Task requirements —
Lines in the listing below that contain the string "GPSR" are to be found and copied.

Source material —
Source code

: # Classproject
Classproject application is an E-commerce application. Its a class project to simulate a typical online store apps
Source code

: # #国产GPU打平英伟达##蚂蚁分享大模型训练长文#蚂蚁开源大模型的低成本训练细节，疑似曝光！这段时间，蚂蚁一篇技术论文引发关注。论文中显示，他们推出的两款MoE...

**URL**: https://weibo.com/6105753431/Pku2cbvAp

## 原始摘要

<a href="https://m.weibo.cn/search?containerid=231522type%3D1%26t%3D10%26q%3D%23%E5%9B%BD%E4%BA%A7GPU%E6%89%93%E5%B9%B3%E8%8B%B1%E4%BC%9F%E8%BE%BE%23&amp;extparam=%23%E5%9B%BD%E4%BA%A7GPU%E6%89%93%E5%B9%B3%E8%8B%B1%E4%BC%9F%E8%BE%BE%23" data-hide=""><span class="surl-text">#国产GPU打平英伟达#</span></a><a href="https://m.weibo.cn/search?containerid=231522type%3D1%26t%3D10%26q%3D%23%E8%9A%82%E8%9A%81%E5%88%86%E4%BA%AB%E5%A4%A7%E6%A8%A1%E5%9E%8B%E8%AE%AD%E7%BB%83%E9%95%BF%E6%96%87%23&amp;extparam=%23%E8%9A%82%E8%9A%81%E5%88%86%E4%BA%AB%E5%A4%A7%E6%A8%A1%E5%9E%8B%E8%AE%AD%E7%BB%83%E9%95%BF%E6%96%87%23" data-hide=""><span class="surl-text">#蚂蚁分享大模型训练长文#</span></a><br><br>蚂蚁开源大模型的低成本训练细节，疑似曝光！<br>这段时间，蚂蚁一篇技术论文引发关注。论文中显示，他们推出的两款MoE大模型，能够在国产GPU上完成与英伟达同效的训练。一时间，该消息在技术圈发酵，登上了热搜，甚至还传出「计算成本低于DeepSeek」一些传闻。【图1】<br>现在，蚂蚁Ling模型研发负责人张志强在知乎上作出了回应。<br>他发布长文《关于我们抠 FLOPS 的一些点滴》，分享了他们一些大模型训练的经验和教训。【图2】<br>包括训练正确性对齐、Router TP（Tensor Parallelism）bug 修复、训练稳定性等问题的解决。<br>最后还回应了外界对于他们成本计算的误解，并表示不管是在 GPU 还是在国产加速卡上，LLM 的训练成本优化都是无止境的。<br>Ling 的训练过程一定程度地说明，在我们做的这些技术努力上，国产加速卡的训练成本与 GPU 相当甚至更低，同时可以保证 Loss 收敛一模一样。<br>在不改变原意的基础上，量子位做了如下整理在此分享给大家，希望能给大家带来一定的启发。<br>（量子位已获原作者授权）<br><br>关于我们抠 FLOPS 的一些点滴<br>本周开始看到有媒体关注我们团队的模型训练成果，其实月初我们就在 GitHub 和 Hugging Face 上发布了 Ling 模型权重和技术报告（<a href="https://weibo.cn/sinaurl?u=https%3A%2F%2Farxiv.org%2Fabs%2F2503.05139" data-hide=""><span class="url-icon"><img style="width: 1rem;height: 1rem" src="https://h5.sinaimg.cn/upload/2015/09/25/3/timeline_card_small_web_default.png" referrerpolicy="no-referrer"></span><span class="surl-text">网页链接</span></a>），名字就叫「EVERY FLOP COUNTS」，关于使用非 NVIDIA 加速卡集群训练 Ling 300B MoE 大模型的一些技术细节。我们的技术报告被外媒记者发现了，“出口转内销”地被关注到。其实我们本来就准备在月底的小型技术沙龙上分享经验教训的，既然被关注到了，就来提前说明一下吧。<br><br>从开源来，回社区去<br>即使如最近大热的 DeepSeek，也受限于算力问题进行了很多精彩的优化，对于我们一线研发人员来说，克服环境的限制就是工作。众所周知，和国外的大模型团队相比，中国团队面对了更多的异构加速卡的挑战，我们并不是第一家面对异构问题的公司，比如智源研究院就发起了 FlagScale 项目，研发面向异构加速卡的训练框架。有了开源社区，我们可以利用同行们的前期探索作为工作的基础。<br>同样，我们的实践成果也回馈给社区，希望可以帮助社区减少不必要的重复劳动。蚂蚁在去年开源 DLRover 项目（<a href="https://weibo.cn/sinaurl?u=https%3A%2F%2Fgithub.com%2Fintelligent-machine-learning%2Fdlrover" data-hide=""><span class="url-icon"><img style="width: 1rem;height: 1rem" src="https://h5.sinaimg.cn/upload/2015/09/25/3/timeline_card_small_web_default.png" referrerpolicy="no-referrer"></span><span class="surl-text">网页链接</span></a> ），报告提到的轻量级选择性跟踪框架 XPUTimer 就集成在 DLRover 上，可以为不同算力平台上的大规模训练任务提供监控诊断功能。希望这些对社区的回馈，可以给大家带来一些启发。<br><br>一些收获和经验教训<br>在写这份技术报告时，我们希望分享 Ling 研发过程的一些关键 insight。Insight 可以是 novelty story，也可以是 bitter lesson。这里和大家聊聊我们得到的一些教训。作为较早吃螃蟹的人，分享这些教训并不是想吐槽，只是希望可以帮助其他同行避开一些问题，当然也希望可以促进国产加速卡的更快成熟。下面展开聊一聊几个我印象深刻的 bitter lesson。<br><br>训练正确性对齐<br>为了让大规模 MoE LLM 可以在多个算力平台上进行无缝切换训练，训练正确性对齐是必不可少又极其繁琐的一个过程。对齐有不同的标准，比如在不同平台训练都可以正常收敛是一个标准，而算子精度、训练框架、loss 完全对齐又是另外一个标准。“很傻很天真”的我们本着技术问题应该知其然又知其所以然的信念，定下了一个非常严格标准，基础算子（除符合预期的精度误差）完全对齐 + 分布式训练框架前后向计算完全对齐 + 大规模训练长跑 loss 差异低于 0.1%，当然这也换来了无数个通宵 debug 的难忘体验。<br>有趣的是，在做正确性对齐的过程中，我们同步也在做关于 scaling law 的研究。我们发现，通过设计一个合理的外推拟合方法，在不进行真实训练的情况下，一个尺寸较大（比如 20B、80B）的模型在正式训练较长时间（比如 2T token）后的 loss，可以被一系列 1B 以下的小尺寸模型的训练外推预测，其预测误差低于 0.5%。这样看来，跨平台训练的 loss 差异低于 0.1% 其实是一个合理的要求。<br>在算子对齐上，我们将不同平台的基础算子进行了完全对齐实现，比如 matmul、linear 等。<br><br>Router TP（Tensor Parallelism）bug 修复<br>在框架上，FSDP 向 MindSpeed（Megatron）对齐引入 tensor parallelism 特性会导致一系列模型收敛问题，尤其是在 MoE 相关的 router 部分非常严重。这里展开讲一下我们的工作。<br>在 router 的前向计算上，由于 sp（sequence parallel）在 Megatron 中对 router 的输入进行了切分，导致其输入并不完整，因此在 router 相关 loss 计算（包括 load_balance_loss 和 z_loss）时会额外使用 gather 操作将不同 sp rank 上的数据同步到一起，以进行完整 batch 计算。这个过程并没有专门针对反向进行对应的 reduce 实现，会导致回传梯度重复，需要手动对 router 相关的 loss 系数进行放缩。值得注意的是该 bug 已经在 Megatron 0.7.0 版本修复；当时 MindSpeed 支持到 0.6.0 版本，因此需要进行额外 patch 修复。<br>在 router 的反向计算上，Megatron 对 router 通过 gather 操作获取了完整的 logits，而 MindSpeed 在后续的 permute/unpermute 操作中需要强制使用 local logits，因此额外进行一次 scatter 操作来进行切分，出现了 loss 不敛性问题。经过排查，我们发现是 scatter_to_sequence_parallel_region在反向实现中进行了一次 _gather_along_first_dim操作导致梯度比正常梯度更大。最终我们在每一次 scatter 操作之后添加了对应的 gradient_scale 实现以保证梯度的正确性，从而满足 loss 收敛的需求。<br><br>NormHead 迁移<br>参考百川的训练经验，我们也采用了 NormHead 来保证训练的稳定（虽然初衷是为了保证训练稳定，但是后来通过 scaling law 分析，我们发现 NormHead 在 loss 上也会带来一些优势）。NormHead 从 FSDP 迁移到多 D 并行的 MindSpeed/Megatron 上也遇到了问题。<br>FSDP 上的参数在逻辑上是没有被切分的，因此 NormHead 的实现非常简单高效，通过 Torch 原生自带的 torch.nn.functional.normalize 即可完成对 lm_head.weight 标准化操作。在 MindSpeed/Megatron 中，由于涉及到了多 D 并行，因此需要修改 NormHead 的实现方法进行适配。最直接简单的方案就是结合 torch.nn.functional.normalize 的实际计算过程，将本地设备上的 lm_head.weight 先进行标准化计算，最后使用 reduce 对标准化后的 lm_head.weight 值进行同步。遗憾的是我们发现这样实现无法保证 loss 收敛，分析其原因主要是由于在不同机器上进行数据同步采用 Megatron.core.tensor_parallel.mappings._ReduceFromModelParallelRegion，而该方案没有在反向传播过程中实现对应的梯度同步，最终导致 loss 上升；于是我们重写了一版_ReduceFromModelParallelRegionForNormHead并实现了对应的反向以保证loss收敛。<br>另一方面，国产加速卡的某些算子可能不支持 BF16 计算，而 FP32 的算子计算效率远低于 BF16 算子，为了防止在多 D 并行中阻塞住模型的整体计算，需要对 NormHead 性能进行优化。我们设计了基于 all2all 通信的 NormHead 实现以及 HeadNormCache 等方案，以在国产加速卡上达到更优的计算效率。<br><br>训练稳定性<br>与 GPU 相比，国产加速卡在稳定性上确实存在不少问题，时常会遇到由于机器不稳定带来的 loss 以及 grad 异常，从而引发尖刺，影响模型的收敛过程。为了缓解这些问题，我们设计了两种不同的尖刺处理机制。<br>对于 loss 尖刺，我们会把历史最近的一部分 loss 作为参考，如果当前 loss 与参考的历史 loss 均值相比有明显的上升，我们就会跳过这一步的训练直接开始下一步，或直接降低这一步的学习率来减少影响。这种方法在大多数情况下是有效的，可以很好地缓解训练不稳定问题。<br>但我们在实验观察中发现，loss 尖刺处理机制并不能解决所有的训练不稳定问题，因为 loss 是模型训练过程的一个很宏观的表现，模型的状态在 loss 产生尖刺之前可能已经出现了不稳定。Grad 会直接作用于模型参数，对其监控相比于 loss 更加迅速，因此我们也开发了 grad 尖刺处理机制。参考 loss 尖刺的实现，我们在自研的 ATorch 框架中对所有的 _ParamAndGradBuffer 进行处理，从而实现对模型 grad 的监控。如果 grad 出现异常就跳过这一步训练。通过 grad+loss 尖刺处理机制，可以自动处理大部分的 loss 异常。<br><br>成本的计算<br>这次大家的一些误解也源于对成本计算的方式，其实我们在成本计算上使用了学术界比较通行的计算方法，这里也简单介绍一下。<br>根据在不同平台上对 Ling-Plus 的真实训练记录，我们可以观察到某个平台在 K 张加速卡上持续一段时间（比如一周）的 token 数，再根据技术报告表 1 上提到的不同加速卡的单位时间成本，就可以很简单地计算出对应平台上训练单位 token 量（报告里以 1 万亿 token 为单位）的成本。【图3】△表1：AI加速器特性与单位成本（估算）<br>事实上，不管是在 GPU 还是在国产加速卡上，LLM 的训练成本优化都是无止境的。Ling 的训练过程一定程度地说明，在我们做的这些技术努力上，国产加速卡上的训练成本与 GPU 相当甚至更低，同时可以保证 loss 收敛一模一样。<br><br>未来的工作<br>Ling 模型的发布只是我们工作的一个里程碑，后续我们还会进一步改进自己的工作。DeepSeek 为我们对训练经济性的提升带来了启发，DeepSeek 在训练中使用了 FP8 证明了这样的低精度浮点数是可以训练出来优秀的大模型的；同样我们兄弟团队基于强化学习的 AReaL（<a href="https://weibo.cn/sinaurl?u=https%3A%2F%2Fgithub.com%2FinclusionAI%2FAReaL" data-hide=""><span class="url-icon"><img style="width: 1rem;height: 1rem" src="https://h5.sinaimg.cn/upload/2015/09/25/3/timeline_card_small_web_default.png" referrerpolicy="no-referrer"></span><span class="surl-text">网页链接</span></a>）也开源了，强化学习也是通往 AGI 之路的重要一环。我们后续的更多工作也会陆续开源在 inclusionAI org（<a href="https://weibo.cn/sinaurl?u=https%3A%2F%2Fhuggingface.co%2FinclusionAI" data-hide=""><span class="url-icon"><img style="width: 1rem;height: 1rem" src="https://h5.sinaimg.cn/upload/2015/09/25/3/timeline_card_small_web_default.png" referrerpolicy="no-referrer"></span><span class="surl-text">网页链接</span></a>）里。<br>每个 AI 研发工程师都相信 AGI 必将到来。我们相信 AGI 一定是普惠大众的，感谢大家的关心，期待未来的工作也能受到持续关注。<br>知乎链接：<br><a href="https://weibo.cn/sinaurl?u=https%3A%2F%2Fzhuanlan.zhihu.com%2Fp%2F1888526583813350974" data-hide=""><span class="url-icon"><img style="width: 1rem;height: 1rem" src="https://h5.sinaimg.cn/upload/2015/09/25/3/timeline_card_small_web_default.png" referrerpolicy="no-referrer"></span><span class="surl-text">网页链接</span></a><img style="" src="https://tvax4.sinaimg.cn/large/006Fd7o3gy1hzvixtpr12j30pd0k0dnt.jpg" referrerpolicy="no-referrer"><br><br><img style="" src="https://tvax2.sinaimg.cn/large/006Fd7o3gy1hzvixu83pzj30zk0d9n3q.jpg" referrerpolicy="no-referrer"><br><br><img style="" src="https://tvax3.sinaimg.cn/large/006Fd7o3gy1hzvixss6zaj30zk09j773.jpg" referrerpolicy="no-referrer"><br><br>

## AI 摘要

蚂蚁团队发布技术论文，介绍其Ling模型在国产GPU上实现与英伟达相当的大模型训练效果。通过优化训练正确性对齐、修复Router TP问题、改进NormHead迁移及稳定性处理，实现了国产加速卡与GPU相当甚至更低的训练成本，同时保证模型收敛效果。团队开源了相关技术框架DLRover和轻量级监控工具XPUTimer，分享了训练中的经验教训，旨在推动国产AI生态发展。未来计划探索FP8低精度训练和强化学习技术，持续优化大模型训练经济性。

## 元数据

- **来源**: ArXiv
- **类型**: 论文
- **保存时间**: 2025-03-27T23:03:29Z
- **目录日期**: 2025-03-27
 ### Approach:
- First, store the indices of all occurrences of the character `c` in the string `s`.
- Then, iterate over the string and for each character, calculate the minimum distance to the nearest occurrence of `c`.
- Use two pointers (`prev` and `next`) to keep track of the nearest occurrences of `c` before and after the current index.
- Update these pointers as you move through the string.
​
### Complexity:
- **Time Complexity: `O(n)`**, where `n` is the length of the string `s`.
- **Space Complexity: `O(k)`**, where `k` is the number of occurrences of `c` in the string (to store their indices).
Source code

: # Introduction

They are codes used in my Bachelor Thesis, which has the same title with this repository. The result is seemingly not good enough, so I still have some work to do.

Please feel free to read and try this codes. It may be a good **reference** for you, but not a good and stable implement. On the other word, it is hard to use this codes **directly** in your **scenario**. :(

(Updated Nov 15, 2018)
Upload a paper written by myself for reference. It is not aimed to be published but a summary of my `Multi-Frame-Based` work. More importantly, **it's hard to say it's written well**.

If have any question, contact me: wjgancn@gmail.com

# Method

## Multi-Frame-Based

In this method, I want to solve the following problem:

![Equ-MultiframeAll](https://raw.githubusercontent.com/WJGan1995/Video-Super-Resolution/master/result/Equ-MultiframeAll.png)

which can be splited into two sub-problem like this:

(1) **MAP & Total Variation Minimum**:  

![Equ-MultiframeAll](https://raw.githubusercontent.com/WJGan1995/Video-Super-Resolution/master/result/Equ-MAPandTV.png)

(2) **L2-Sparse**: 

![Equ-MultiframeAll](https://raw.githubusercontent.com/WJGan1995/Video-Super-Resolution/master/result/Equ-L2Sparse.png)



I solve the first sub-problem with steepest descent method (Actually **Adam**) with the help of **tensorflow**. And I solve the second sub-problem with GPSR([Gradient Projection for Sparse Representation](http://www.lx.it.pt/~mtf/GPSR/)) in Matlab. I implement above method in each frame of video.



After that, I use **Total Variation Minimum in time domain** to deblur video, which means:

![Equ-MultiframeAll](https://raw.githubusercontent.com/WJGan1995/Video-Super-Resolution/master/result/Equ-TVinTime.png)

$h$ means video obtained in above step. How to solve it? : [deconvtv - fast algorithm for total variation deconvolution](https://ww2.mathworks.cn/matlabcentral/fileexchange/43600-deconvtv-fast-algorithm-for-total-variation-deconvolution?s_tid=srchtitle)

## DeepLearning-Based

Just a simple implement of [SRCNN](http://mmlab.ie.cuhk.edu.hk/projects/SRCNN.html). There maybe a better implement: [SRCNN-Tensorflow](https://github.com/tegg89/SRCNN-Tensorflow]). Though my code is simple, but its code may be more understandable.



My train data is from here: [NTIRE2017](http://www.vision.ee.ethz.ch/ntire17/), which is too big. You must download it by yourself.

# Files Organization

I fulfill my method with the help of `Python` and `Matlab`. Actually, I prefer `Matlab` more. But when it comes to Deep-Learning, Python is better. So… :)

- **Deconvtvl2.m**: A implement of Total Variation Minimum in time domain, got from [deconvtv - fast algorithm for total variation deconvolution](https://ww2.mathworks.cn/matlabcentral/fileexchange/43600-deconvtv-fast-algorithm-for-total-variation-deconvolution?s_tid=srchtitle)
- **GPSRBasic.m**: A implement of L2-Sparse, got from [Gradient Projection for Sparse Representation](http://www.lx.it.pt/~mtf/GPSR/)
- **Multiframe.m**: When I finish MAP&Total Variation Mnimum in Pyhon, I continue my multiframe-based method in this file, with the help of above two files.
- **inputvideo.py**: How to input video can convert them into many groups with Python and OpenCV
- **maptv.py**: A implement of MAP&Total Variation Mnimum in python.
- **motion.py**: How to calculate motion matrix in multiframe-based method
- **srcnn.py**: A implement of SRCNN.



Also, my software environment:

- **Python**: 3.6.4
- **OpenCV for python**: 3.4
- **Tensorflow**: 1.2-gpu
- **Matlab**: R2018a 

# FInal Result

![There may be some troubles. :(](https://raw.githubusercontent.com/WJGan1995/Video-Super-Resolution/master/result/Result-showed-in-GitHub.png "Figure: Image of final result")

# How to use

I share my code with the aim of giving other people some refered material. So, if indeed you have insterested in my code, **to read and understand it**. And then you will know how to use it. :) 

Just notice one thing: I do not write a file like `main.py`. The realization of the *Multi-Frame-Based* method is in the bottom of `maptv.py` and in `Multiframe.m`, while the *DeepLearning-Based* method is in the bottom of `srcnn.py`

Response area —
I solve the first sub-problem with steepest descent method (Actually **Adam**) with the help of **tensorflow**. And I solve the second sub-problem with GPSR([Gradient Projection for Sparse Representation](http://www.lx.it.pt/~mtf/GPSR/)) in Matlab. I implement above method in each frame of video.
- **GPSRBasic.m**: A implement of L2-Sparse, got from [Gradient Projection for Sparse Representation](http://www.lx.it.pt/~mtf/GPSR/)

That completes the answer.